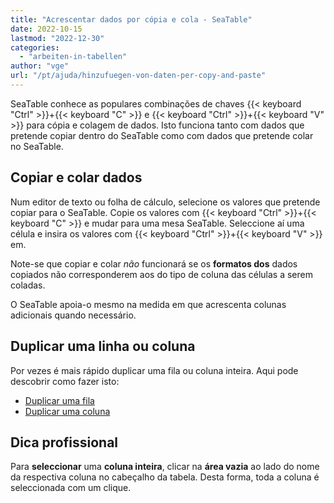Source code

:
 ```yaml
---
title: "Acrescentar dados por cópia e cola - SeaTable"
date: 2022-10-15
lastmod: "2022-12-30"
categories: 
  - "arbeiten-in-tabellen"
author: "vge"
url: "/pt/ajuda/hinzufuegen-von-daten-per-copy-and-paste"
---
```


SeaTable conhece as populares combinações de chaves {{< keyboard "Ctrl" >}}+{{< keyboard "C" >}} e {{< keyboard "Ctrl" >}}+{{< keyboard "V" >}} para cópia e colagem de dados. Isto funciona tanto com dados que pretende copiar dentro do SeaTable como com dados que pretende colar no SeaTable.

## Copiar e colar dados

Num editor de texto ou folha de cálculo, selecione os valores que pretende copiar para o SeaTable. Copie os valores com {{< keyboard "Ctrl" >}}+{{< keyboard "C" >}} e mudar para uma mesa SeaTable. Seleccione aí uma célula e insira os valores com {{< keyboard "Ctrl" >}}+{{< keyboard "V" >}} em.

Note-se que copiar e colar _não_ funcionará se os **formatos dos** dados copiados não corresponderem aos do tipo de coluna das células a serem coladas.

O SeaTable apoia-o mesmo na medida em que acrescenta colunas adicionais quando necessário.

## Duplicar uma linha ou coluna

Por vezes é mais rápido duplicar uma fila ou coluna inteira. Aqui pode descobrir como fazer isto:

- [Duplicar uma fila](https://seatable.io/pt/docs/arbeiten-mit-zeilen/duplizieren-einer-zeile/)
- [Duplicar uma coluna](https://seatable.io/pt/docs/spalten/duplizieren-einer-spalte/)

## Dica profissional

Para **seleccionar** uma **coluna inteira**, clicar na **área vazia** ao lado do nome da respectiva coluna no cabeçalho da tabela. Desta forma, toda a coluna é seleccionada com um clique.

---

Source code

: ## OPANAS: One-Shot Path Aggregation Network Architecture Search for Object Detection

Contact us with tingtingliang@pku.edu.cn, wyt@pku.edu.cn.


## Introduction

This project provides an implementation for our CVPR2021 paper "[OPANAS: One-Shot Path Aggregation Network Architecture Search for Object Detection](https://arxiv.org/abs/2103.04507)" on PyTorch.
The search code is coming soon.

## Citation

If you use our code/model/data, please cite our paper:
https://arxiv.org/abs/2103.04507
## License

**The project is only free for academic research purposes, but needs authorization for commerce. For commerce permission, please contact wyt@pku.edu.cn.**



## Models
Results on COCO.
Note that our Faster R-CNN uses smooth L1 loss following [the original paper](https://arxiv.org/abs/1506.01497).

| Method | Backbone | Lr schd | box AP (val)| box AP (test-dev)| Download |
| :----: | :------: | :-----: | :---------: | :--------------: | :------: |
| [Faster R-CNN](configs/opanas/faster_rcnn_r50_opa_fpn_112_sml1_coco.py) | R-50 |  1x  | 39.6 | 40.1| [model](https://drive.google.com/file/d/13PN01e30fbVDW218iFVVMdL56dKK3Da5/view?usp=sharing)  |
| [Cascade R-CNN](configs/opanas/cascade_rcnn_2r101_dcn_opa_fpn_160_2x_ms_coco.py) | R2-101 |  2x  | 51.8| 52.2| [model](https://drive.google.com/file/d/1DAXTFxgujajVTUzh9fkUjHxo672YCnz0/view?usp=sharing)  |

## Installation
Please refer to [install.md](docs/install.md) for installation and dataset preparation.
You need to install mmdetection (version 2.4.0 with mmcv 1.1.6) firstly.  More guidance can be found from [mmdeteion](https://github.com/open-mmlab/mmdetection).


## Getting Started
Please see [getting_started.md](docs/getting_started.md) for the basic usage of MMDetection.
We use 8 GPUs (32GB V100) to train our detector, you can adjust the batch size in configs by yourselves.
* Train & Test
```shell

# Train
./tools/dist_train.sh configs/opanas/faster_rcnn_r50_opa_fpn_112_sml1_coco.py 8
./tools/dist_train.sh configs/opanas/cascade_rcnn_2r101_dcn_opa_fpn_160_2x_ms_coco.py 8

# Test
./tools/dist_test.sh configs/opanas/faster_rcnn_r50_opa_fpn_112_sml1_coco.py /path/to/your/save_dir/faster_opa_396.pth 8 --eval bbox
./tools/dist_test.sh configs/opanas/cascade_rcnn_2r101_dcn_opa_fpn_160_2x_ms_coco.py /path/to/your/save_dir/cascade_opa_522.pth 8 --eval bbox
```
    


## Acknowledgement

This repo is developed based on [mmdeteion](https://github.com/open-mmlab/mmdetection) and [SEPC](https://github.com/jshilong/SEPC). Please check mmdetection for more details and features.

> _What the task asks_
Could you find each line in the entries that contains the string "Network" and copy it?

> _Expected answer_
: ## OPANAS: One-Shot Path Aggregation Network Architecture Search for Object Detection
This project provides an implementation for our CVPR2021 paper "[OPANAS: One-Shot Path Aggregation Network Architecture Search for Object Detection](https://arxiv.org/abs/2103.04507)" on PyTorch.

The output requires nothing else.